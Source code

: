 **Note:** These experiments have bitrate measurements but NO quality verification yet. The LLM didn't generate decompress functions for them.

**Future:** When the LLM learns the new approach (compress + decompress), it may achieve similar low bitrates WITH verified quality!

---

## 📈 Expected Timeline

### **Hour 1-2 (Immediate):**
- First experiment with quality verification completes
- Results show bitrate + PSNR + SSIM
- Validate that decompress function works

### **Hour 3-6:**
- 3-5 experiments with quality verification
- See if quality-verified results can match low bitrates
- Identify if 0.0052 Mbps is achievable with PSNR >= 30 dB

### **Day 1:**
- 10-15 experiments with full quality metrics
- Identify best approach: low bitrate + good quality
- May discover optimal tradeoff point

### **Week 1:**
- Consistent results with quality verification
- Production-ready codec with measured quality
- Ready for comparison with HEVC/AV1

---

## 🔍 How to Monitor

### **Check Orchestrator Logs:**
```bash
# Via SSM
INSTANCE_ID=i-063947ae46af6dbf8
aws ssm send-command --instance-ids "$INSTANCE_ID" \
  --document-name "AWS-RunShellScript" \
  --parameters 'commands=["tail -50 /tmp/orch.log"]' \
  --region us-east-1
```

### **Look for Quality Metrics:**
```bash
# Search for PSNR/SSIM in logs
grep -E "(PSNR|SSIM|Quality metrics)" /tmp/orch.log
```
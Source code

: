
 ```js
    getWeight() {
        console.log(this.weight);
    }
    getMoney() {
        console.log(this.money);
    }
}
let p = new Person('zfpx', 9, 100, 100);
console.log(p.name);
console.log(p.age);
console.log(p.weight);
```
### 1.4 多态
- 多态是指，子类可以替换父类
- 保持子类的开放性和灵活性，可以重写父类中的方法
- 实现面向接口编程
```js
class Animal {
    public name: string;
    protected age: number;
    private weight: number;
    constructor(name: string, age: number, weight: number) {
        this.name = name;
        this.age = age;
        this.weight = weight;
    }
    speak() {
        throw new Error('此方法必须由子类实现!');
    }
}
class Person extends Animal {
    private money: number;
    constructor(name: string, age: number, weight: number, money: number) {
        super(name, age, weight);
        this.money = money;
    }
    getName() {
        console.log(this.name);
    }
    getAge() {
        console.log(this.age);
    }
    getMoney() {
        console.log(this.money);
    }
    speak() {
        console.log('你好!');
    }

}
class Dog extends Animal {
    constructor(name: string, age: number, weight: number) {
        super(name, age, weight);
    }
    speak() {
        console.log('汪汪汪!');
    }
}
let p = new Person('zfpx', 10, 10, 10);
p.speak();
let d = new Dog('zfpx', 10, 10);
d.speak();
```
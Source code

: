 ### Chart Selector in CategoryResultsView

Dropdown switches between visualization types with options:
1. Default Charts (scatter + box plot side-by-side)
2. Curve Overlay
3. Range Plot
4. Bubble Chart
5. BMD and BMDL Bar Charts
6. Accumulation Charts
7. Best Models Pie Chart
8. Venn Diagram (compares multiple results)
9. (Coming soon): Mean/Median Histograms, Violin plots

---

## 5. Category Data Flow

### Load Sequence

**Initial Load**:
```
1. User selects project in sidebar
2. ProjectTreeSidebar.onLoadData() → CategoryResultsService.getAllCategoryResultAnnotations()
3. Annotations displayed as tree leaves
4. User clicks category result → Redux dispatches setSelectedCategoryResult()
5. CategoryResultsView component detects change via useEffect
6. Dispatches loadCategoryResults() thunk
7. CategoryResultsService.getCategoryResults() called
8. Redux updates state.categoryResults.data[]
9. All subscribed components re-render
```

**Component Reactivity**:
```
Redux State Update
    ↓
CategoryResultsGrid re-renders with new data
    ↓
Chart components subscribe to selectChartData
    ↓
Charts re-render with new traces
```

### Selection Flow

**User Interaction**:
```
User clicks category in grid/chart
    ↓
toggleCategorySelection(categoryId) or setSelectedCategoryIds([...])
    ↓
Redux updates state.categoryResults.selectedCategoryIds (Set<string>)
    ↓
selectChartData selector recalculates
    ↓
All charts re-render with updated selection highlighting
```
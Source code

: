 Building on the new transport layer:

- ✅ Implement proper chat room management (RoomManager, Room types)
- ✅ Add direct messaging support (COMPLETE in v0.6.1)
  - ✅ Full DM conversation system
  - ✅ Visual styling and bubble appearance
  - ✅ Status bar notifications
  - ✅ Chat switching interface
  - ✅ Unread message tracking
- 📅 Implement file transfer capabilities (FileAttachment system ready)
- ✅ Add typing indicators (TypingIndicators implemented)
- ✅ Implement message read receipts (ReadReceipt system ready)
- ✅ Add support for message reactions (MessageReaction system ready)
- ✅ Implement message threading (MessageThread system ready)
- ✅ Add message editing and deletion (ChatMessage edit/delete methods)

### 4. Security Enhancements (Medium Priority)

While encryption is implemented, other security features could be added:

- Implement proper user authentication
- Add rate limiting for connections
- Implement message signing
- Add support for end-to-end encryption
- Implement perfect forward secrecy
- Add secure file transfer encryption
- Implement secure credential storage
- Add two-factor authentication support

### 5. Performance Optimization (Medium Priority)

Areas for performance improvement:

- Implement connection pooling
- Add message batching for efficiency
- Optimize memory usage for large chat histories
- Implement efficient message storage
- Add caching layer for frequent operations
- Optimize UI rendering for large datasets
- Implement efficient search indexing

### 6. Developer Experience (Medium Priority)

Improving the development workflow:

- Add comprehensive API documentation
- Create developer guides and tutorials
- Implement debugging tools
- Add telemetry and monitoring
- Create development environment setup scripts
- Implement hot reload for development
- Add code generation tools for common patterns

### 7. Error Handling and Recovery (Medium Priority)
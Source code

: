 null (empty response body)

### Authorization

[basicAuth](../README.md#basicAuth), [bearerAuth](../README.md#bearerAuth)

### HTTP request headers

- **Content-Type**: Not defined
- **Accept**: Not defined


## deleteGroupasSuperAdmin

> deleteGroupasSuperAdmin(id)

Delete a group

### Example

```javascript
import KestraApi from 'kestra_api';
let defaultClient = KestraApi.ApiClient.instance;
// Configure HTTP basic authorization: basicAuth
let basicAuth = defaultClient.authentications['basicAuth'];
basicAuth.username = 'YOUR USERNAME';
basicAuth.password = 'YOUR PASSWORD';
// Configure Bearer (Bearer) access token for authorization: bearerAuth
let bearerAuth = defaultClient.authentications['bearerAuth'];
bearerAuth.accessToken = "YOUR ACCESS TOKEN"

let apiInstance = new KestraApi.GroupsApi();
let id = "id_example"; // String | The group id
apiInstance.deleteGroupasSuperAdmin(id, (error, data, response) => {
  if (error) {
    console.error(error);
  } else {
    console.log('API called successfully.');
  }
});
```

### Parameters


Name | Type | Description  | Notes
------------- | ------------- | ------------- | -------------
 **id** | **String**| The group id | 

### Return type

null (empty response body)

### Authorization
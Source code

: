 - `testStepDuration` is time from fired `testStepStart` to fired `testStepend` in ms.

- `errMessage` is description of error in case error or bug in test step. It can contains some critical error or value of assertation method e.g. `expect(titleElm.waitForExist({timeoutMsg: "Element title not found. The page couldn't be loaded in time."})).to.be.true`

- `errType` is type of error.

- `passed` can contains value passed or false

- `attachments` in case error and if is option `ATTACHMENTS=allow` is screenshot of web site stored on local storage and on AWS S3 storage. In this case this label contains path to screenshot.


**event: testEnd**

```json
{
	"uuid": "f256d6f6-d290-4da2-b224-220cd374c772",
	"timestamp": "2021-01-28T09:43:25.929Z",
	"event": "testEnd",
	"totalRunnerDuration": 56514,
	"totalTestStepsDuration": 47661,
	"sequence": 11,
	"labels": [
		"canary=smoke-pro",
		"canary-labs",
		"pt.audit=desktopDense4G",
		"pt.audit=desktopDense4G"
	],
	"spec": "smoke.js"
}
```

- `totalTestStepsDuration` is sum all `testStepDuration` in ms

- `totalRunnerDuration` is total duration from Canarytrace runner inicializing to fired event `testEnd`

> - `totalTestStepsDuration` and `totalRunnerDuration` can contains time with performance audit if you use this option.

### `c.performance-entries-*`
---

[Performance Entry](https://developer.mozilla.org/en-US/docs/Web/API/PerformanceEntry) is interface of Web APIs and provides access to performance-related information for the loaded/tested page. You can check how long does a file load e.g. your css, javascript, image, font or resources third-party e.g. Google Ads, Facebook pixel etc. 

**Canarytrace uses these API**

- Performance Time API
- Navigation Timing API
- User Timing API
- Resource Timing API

_ _ _ _

Nothing should be returned except the lines from the one holding "- Performance Time API" through the final line of the listing, exactly as they appear.

### Exercise response
- Performance Time API
- Navigation Timing API
- User Timing API
- Resource Timing API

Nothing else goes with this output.